Plain-text document sources
======

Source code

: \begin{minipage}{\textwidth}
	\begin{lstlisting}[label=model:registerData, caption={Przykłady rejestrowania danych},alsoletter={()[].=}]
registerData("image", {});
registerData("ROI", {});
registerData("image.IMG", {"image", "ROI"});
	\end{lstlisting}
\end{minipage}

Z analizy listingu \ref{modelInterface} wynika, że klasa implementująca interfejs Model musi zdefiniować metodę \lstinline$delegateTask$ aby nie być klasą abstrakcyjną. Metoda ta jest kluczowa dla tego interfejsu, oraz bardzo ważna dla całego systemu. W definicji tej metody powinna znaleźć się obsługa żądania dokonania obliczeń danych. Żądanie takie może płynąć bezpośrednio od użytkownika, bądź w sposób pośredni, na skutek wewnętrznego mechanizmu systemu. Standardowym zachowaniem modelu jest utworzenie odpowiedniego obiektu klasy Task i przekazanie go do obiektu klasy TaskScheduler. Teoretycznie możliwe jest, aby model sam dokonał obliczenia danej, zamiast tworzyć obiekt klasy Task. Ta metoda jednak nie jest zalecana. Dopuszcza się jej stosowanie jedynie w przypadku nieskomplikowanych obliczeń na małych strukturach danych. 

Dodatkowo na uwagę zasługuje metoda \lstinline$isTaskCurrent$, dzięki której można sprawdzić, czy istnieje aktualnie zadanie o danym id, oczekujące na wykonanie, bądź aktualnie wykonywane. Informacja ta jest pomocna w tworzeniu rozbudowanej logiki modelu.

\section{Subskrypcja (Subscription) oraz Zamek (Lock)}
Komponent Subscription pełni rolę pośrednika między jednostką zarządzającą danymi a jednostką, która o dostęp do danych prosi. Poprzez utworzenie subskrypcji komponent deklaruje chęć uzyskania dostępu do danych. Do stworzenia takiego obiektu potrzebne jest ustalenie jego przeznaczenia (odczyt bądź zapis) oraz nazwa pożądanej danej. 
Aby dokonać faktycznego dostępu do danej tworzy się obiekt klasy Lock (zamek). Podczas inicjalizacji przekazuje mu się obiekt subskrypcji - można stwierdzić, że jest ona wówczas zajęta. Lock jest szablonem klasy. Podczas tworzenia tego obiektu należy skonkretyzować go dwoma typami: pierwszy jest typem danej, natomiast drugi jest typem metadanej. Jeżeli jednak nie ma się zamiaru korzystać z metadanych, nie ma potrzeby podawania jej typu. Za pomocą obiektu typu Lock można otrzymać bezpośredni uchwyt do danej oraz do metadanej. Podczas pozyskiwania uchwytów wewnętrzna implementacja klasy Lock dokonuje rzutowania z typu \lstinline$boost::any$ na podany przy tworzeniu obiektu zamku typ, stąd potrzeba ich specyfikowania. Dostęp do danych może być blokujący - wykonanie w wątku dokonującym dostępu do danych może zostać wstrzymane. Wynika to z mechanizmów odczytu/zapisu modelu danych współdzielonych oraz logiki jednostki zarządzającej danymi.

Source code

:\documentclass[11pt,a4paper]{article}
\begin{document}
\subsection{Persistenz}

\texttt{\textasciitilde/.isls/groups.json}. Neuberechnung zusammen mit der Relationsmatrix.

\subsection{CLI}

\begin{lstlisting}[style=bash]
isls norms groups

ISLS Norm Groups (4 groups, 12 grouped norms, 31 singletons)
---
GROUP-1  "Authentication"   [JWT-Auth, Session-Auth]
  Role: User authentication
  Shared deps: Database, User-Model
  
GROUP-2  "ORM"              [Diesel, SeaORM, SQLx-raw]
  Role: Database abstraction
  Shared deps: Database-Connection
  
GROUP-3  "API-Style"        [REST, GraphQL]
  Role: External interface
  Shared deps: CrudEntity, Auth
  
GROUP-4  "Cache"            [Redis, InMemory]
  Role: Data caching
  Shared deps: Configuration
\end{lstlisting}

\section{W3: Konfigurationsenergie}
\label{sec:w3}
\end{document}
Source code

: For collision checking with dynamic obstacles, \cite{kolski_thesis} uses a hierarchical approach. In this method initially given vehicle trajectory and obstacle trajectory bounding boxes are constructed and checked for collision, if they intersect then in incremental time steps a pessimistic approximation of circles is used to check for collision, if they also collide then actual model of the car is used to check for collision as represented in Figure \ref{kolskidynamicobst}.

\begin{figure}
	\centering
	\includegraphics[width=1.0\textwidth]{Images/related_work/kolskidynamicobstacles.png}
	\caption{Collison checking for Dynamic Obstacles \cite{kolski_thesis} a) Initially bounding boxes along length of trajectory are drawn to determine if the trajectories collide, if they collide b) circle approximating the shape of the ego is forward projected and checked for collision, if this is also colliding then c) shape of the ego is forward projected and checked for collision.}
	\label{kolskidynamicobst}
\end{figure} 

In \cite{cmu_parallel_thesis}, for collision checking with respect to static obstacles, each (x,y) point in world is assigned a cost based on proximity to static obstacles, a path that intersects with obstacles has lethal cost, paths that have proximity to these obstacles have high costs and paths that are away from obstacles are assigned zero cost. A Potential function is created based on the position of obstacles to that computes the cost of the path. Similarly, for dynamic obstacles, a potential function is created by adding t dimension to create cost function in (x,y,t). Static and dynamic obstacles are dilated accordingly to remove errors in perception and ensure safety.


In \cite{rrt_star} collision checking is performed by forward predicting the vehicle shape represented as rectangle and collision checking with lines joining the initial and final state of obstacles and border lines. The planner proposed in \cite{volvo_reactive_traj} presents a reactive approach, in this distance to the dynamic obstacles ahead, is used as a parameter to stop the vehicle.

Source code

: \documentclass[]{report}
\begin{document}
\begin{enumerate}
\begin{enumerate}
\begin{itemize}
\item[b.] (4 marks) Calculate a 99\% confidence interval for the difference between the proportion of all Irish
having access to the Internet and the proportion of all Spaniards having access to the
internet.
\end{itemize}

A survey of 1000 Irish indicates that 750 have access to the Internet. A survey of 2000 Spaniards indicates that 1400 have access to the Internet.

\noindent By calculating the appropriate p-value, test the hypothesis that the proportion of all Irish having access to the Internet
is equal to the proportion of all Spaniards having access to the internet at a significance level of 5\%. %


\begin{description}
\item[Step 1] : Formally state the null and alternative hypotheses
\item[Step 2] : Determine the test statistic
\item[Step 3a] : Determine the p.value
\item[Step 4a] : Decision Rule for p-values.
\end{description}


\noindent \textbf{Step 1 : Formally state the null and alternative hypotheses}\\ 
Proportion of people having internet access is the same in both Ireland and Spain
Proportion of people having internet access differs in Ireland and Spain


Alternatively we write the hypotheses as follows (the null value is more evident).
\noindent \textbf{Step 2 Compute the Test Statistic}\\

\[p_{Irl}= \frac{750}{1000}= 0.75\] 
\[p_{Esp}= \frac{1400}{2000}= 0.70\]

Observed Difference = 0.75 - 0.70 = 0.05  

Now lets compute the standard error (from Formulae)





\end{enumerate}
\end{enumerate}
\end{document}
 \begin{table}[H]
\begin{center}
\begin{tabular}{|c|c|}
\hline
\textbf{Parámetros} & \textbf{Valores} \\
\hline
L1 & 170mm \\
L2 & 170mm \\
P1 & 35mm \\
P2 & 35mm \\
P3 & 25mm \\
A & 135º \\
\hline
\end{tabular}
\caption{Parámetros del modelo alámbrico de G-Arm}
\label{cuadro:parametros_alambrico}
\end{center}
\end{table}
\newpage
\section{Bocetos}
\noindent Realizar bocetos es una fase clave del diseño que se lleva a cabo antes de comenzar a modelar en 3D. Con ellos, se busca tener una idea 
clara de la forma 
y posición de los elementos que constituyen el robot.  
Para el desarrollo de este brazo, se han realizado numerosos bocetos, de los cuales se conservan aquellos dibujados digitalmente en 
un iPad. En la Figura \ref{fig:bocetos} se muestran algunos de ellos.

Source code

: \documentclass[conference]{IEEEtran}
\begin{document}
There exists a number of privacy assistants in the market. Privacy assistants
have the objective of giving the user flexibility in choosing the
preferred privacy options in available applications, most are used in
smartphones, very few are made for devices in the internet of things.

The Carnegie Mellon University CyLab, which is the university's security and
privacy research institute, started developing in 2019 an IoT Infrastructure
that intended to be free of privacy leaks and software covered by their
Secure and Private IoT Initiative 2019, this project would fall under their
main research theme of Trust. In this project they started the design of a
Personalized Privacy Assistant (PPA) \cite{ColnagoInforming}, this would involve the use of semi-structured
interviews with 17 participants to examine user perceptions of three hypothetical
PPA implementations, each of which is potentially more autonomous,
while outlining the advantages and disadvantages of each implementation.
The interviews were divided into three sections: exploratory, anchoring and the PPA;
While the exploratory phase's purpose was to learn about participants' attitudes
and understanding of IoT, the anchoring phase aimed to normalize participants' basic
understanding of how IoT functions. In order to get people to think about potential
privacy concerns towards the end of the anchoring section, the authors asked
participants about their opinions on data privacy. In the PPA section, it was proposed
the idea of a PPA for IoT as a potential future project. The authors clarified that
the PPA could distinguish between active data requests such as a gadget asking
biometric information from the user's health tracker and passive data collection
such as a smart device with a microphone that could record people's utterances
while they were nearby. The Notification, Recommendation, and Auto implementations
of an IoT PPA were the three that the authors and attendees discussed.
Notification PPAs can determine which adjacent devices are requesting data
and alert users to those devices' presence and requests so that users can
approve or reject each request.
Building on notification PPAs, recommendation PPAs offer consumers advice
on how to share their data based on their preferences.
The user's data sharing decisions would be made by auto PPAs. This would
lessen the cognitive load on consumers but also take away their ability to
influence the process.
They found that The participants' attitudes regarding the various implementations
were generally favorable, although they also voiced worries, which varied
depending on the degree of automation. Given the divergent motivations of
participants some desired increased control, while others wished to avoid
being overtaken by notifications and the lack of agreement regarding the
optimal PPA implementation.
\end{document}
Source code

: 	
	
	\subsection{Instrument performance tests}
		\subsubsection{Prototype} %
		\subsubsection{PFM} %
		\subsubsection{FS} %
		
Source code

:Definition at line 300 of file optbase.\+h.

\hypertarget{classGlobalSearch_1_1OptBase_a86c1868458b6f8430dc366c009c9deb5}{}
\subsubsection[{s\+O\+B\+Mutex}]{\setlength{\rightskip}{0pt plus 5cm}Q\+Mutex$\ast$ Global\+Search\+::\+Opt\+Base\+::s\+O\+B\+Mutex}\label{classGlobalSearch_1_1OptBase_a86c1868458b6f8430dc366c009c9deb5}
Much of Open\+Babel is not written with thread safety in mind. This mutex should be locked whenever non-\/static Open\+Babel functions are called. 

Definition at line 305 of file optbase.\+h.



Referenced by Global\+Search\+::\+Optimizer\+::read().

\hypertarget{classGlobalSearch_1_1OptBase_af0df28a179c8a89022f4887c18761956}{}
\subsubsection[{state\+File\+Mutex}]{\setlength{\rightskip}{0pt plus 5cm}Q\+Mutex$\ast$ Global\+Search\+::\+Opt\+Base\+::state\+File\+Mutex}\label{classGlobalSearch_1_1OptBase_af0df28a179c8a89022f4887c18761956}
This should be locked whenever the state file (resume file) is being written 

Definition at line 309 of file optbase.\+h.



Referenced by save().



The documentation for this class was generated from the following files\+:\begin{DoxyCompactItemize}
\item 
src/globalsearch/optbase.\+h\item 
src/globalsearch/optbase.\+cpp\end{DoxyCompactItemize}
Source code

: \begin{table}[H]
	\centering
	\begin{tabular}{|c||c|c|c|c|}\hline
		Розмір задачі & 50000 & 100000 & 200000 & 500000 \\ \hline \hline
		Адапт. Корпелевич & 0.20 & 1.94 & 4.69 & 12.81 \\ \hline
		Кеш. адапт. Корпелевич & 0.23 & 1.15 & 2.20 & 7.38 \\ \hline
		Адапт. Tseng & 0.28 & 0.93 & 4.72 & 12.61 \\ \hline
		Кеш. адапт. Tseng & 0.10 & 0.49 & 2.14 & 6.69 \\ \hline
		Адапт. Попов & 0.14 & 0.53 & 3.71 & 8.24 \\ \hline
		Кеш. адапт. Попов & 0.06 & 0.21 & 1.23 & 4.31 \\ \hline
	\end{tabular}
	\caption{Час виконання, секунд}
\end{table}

======

WHAT IS BEING ASKED: A single number, please: how many lines in the data above contain the string "from"?

ANSWER: 4